◆ Work order
Among the lines below, the one containing "- 🔭 I’m currently working on ..." opens the range and the one containing "发表于 2022-11-24 02:50" closes it. Print that range exactly, without the pictures.

◆ Input data
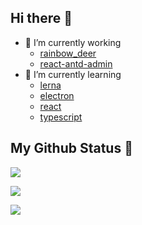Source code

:## Hi there 👋
- 🔭 I’m currently working
  - [rainbow_deer](https://github.com/guo-jianqiang/rainbow_deer)
  - [react-antd-admin](https://github.com/guo-jianqiang/react-antd-admin)
- 🌱 I’m currently learning
  - [lerna](https://www.lernajs.cn/)
  - [electron](https://www.electronjs.org/docs)
  - [react](https://react.docschina.org/)
  - [typescript](https://www.typescriptlang.org/docs/)
## My Github Status 🦸

![](https://github-readme-stats.vercel.app/api?username=guo-jianqiang&show_icons=true&show_owner=true&count_private=true)

![](https://github-readme-stats.vercel.app/api/top-langs/?username=guo-jianqiang&layout=compact)

![](https://activity-graph.herokuapp.com/graph?username=guo-jianqiang&theme=github)

<!--
**guo-jianqiang/guo-jianqiang** is a ✨ _special_ ✨ repository because its `README.md` (this file) appears on your GitHub profile.

Here are some ideas to get you started:

- 🔭 I’m currently working on ...
- 🌱 I’m currently learning ...
- 👯 I’m looking to collaborate on ...
- 🤔 I’m looking for help with ...
- 💬 Ask me about ...
- 📫 How to reach me: ...
- 😄 Pronouns: ...
- ⚡ Fun fact: ...
-->
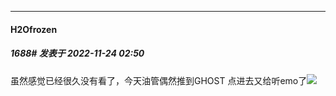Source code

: 

*****

####  H2Ofrozen  
##### 1688#       发表于 2022-11-24 02:50

虽然感觉已经很久没有看了，今天油管偶然推到GHOST 点进去又给听emo了<img src="https://static.saraba1st.com/image/smiley/face2017/135.png" referrerpolicy="no-referrer">

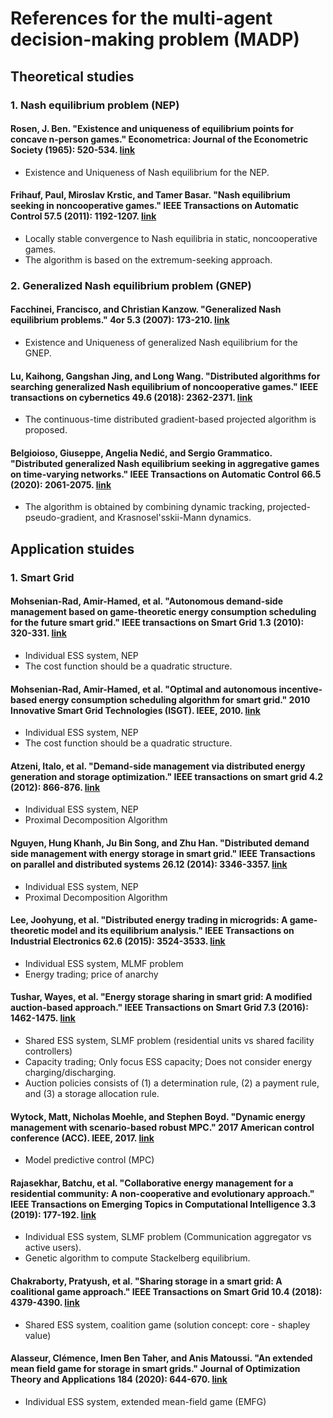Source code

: # References for the multi-agent decision-making problem (MADP)
## Theoretical studies
### 1. Nash equilibrium problem (NEP)
#### Rosen, J. Ben. "Existence and uniqueness of equilibrium points for concave n-person games." Econometrica: Journal of the Econometric Society (1965): 520-534. [link](https://www.jstor.org/stable/1911749)
- Existence and Uniqueness of Nash equilibrium for the NEP.

#### Frihauf, Paul, Miroslav Krstic, and Tamer Basar. "Nash equilibrium seeking in noncooperative games." IEEE Transactions on Automatic Control 57.5 (2011): 1192-1207. [link](https://ieeexplore.ieee.org/abstract/document/6060862/)
- Locally stable convergence to Nash equilibria in static, noncooperative games.
- The algorithm is based on the extremum-seeking approach.

### 2. Generalized Nash equilibrium problem (GNEP)
#### Facchinei, Francisco, and Christian Kanzow. "Generalized Nash equilibrium problems." 4or 5.3 (2007): 173-210. [link](https://link.springer.com/article/10.1007/s10288-007-0054-4)
- Existence and Uniqueness of generalized Nash equilibrium for the GNEP.

#### Lu, Kaihong, Gangshan Jing, and Long Wang. "Distributed algorithms for searching generalized Nash equilibrium of noncooperative games." IEEE transactions on cybernetics 49.6 (2018): 2362-2371. [link](https://ieeexplore.ieee.org/abstract/document/8353496)
- The continuous-time distributed gradient-based projected algorithm is proposed.
  
#### Belgioioso, Giuseppe, Angelia Nedić, and Sergio Grammatico. "Distributed generalized Nash equilibrium seeking in aggregative games on time-varying networks." IEEE Transactions on Automatic Control 66.5 (2020): 2061-2075. [link](https://ieeexplore.ieee.org/abstract/document/9130079)
- The algorithm is obtained by combining dynamic tracking, projected-pseudo-gradient, and Krasnosel'sskii-Mann dynamics.

## Application stuides
### 1. Smart Grid
#### Mohsenian-Rad, Amir-Hamed, et al. "Autonomous demand-side management based on game-theoretic energy consumption scheduling for the future smart grid." IEEE transactions on Smart Grid 1.3 (2010): 320-331. [link](https://ieeexplore.ieee.org/abstract/document/5628271)
- Individual ESS system, NEP
- The cost function should be a quadratic structure.

#### Mohsenian-Rad, Amir-Hamed, et al. "Optimal and autonomous incentive-based energy consumption scheduling algorithm for smart grid." 2010 Innovative Smart Grid Technologies (ISGT). IEEE, 2010. [link](https://ieeexplore.ieee.org/abstract/document/5434752)
- Individual ESS system, NEP
- The cost function should be a quadratic structure.

#### Atzeni, Italo, et al. "Demand-side management via distributed energy generation and storage optimization." IEEE transactions on smart grid 4.2 (2012): 866-876. [link](https://ieeexplore.ieee.org/abstract/document/6297498)
- Individual ESS system, NEP
- Proximal Decomposition Algorithm

#### Nguyen, Hung Khanh, Ju Bin Song, and Zhu Han. "Distributed demand side management with energy storage in smart grid." IEEE Transactions on parallel and distributed systems 26.12 (2014): 3346-3357. [link](https://ieeexplore.ieee.org/abstract/document/6963474)
- Individual ESS system, NEP
- Proximal Decomposition Algorithm

#### Lee, Joohyung, et al. "Distributed energy trading in microgrids: A game-theoretic model and its equilibrium analysis." IEEE Transactions on Industrial Electronics 62.6 (2015): 3524-3533. [link](https://ieeexplore.ieee.org/abstract/document/7001088)
- Individual ESS system, MLMF problem
- Energy trading; price of anarchy

#### Tushar, Wayes, et al. "Energy storage sharing in smart grid: A modified auction-based approach." IEEE Transactions on Smart Grid 7.3 (2016): 1462-1475. [link](https://ieeexplore.ieee.org/abstract/document/7387779)
- Shared ESS system, SLMF problem (residential units vs shared facility controllers)
- Capacity trading; Only focus ESS capacity; Does not consider energy charging/discharging.
- Auction policies consists of (1) a determination rule, (2) a payment rule, and (3) a storage allocation rule.

#### Wytock, Matt, Nicholas Moehle, and Stephen Boyd. "Dynamic energy management with scenario-based robust MPC." 2017 American control conference (ACC). IEEE, 2017. [link](https://ieeexplore.ieee.org/abstract/document/7963253)
- Model predictive control (MPC)

#### Rajasekhar, Batchu, et al. "Collaborative energy management for a residential community: A non-cooperative and evolutionary approach." IEEE Transactions on Emerging Topics in Computational Intelligence 3.3 (2019): 177-192. [link](https://ieeexplore.ieee.org/abstract/document/8721205)
- Individual ESS system, SLMF problem (Communication aggregator vs active users).
- Genetic algorithm to compute Stackelberg equilibrium.

#### Chakraborty, Pratyush, et al. "Sharing storage in a smart grid: A coalitional game approach." IEEE Transactions on Smart Grid 10.4 (2018): 4379-4390. [link](https://ieeexplore.ieee.org/abstract/document/8416778)
- Shared ESS system, coalition game (solution concept: core - shapley value)

#### Alasseur, Clémence, Imen Ben Taher, and Anis Matoussi. "An extended mean field game for storage in smart grids." Journal of Optimization Theory and Applications 184 (2020): 644-670. [link](https://link.springer.com/article/10.1007/s10957-019-01619-3)
- Individual ESS system, extended mean-field game (EMFG)
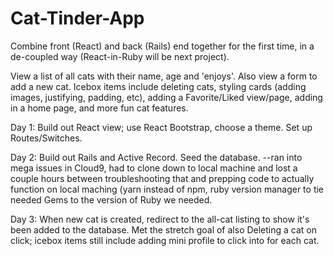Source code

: # Cat-Tinder-App

Combine front (React) and back (Rails) end together for the first time, in a de-coupled way (React-in-Ruby will be next project).

View a list of all cats with their name, age and 'enjoys'.  Also view a form to add a new cat.  Icebox items include deleting cats, styling cards (adding images, justifying, padding, etc), adding a Favorite/Liked view/page, adding in a home page, and more fun cat features.

Day 1:
Build out React view; use React Bootstrap, choose a theme.  Set up Routes/Switches.

Day 2:
Build out Rails and Active Record.  Seed the database.
--ran into mega issues in Cloud9, had to clone down to local machine and lost a couple hours between troubleshooting that and prepping code to actually function on local maching (yarn instead of npm, ruby version manager to tie needed Gems to the version of Ruby we needed.

Day 3:
When new cat is created, redirect to the all-cat listing to show it's been added to the database.  Met the stretch goal of also Deleting a cat on click; icebox items still include adding mini profile to click into for each cat.
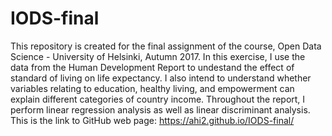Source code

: # IODS-final
This repository is created for the final assignment of the course, Open Data Science - University of Helsinki, Autumn 2017. 
In this exercise, I use the data from the Human Development Report to undestand the effect of standard of living on life expectancy. I also intend to understand whether variables relating to education, healthy living, and empowerment can explain different categories of country income. Throughout the report, I perform linear regression analysis as well as linear discriminant analysis.  
This is the link to GitHub web page: https://ahi2.github.io/IODS-final/

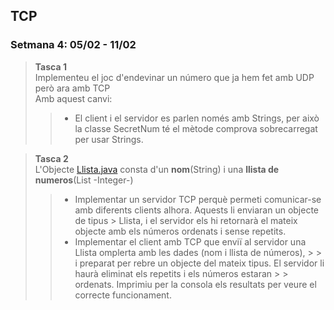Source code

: ## TCP

### Setmana 4: 05/02 - 11/02  

>**Tasca 1**  
>Implementeu el joc d'endevinar un número que ja hem fet amb UDP però ara amb TCP  
>Amb aquest canvi:
> > - El client i el servidor es parlen només amb Strings, per això la classe SecretNum té el mètode comprova sobrecarregat per usar Strings.


>**Tasca 2**  
>L'Objecte [Llista.java](src/mp9/uf3/tcp/exemples/Llista.java) consta d'un __nom__(String) i una __llista de numeros__(List -Integer-)
> > - Implementar un servidor TCP perquè permeti comunicar-se amb diferents clients alhora. Aquests li enviaran un objecte de tipus
      > Llista, i el servidor els hi retornarà el mateix objecte amb els números ordenats i sense repetits.
> > - Implementar el client amb TCP que enviï al servidor una Llista omplerta amb les dades (nom i llista de números),
      > > i preparat per rebre un objecte del mateix tipus. El servidor li haurà eliminat els repetits i els números estaran
      > > ordenats. Imprimiu per la consola els resultats per veure el correcte funcionament.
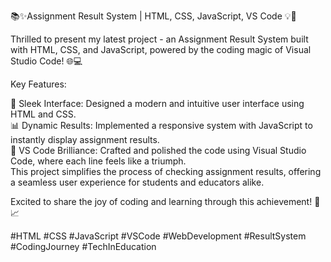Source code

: 📚✨Assignment Result System | HTML, CSS, JavaScript, VS Code 💡🚀

Thrilled to present my latest project - an Assignment Result System built with HTML, CSS, and JavaScript, powered by the coding magic of Visual Studio Code! 🌐💻

Key Features:

🎨 Sleek Interface: Designed a modern and intuitive user interface using HTML and CSS.<br>
📊 Dynamic Results: Implemented a responsive system with JavaScript to instantly display assignment results.<br>
🚀 VS Code Brilliance: Crafted and polished the code using Visual Studio Code, where each line feels like a triumph.<br>
This project simplifies the process of checking assignment results, offering a seamless user experience for students and educators alike.

Excited to share the joy of coding and learning through this achievement! 🌟📈

#HTML #CSS #JavaScript #VSCode #WebDevelopment #ResultSystem #CodingJourney #TechInEducation
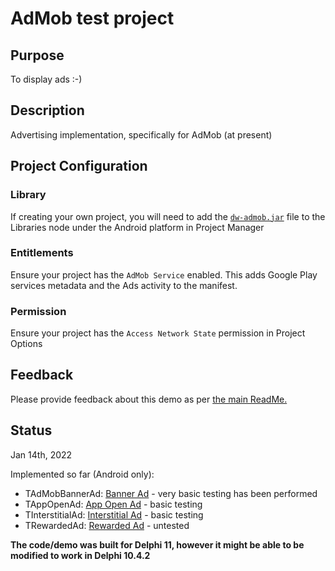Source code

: # AdMob test project

## Purpose

To display ads :-)

## Description

Advertising implementation, specifically for AdMob (at present)

## Project Configuration

### Library

If creating your own project, you will need to add the [`dw-admob.jar`](https://github.com/DelphiWorlds/Playground/blob/master/Lib/dw-admob.jar) file to the Libraries node under the Android platform in Project Manager

### Entitlements

Ensure your project has the `AdMob Service` enabled. This adds Google Play services metadata and the Ads activity to the manifest.

### Permission

Ensure your project has the `Access Network State` permission in Project Options

## Feedback

Please provide feedback about this demo as per [the main ReadMe.](https://github.com/DelphiWorlds/Playground/blob/main/Readme.md)

## Status

Jan 14th, 2022

Implemented so far (Android only):

* TAdMobBannerAd:  [Banner Ad](https://developers.google.com/admob/android/banner)  - very basic testing has been performed
* TAppOpenAd: [App Open Ad](https://developers.google.com/admob/android/app-open) - basic testing
* TInterstitialAd: [Interstitial Ad](https://developers.google.com/admob/android/interstitial) - basic testing
* TRewardedAd: [Rewarded Ad](https://developers.google.com/admob/android/rewarded) - untested

**The code/demo was built for Delphi 11, however it might be able to be modified to work in Delphi 10.4.2**

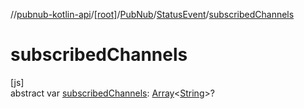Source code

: //[pubnub-kotlin-api](../../../../index.md)/[[root]](../../index.md)/[PubNub](../index.md)/[StatusEvent](index.md)/[subscribedChannels](subscribed-channels.md)

# subscribedChannels

[js]\
abstract var [subscribedChannels](subscribed-channels.md): [Array](https://kotlinlang.org/api/latest/jvm/stdlib/kotlin/-array/index.html)&lt;[String](https://kotlinlang.org/api/latest/jvm/stdlib/kotlin/-string/index.html)&gt;?
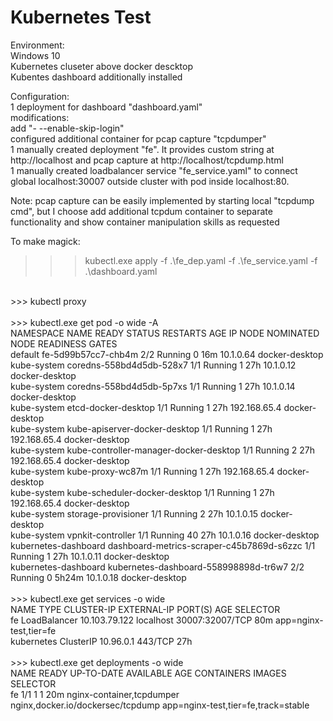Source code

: # Kubernetes Test
Environment:<br>
	Windows 10<br>
	Kubernetes cluseter above docker descktop<br>
	Kubentes dashboard additionally installed<br>

Configuration:<br>
	1 deployment for dashboard "dashboard.yaml"<br>
		modifications:<br>
		add "- --enable-skip-login"<br>
		configured additional container for pcap capture "tcpdumper"<br>
	1 manually created deployment "fe". It provides custom string at http://localhost and pcap capture at http://localhost/tcpdump.html<br>
	1 manually created loadbalancer service "fe_service.yaml" to connect global localhost:30007 outside cluster with pod inside localhost:80.<br>

Note: pcap capture can be easily implemented by starting local "tcpdump cmd", but I choose add additional tcpdum container to separate functionality and show container manipulation skills as requested<br>

To make magick:<br>

>>> kubectl.exe apply -f .\fe_dep.yaml -f .\fe_service.yaml -f .\dashboard.yaml<br>
<br>
>>> kubectl proxy<br>
<br>
>>> kubectl.exe get pod -o wide -A<br>
NAMESPACE              NAME                                        READY   STATUS    RESTARTS   AGE     IP             NODE             NOMINATED NODE   READINESS GATES<br>
default                fe-5d99b57cc7-chb4m                         2/2     Running   0          16m     10.1.0.64      docker-desktop   <none>           <none><br>
kube-system            coredns-558bd4d5db-528x7                    1/1     Running   1          27h     10.1.0.12      docker-desktop   <none>           <none><br>
kube-system            coredns-558bd4d5db-5p7xs                    1/1     Running   1          27h     10.1.0.14      docker-desktop   <none>           <none><br>
kube-system            etcd-docker-desktop                         1/1     Running   1          27h     192.168.65.4   docker-desktop   <none>           <none><br>
kube-system            kube-apiserver-docker-desktop               1/1     Running   1          27h     192.168.65.4   docker-desktop   <none>           <none><br>
kube-system            kube-controller-manager-docker-desktop      1/1     Running   2          27h     192.168.65.4   docker-desktop   <none>           <none><br>
kube-system            kube-proxy-wc87m                            1/1     Running   1          27h     192.168.65.4   docker-desktop   <none>           <none><br>
kube-system            kube-scheduler-docker-desktop               1/1     Running   1          27h     192.168.65.4   docker-desktop   <none>           <none><br>
kube-system            storage-provisioner                         1/1     Running   2          27h     10.1.0.15      docker-desktop   <none>           <none><br>
kube-system            vpnkit-controller                           1/1     Running   40         27h     10.1.0.16      docker-desktop   <none>           <none>
kubernetes-dashboard   dashboard-metrics-scraper-c45b7869d-s6zzc   1/1     Running   1          27h     10.1.0.11      docker-desktop   <none>           <none><br>
kubernetes-dashboard   kubernetes-dashboard-558998898d-tr6w7       2/2     Running   0          5h24m   10.1.0.18      docker-desktop   <none>           <none><br>
<br>
>>> kubectl.exe get services -o wide<br>
NAME         TYPE           CLUSTER-IP      EXTERNAL-IP   PORT(S)           AGE   SELECTOR<br>
fe           LoadBalancer   10.103.79.122   localhost     30007:32007/TCP   80m   app=nginx-test,tier=fe<br>
kubernetes   ClusterIP      10.96.0.1       <none>        443/TCP           27h   <none><br>
<br>
>>> kubectl.exe get deployments -o wide<br>
NAME   READY   UP-TO-DATE   AVAILABLE   AGE   CONTAINERS                  IMAGES                              SELECTOR<br>
fe     1/1     1            1           20m   nginx-container,tcpdumper   nginx,docker.io/dockersec/tcpdump   app=nginx-test,tier=fe,track=stable<br>
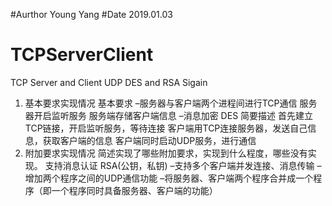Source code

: #Aurthor Young Yang
#Date 2019.01.03
# TCPServerClient
TCP Server and Client UDP DES and RSA Sigain
1.	基本要求实现情况
基本要求 
–服务器与客户端两个进程间进行TCP通信
服务器开启监听服务
服务端存储客户端信息
–消息加密 DES
简要描述
首先建立TCP链接，开启监听服务，等待连接
客户端用TCP连接服务器，发送自己信息，获取客户端的信息
客户端同时启动UDP服务，进行通信
2.	附加要求实现情况
简述实现了哪些附加要求，实现到什么程度，哪些没有实现。
支持消息认证 RSA(公钥，私钥)
–支持多个客户端并发连接、消息传输
–增加两个程序之间的UDP通信功能 
–将服务器、客户端两个程序合并成一个程序（即一个程序同时具备服务器、客户端的功能）
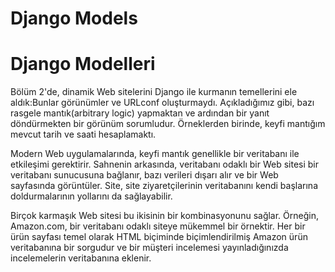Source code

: # Django Models
# Django Modelleri

Bölüm 2'de, dinamik Web sitelerini Django ile kurmanın temellerini ele aldık:Bunlar görünümler ve URLconf oluşturmaydı. Açıkladığımız gibi, bazı rasgele mantık(arbitrary logic) yapmaktan ve ardından bir yanıt döndürmekten bir görünüm sorumludur. Örneklerden birinde, keyfi mantığım mevcut tarih ve saati hesaplamaktı.

Modern Web uygulamalarında, keyfi mantık genellikle bir veritabanı ile etkileşimi gerektirir. Sahnenin arkasında, veritabanı odaklı bir Web sitesi bir veritabanı sunucusuna bağlanır, bazı verileri dışarı alır ve bir Web sayfasında görüntüler. Site, site ziyaretçilerinin veritabanını kendi başlarına doldurmalarının yollarını da sağlayabilir.

Birçok karmaşık Web sitesi bu ikisinin bir kombinasyonunu sağlar. Örneğin, Amazon.com, bir veritabanı odaklı siteye mükemmel bir örnektir. Her bir ürün sayfası temel olarak HTML biçiminde biçimlendirilmiş Amazon ürün veritabanına bir sorgudur ve bir müşteri incelemesi yayınladığınızda incelemelerin veritabanına eklenir.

◆ Task answer
- 🔭 I’m currently working on ...
- 🌱 I’m currently learning ...
- 👯 I’m looking to collaborate on ...
- 🤔 I’m looking for help with ...
- 💬 Ask me about ...
- 📫 How to reach me: ...
- 😄 Pronouns: ...
- ⚡ Fun fact: ...
-->
Source code

: 

*****

####  H2Ofrozen  
##### 1688#       发表于 2022-11-24 02:50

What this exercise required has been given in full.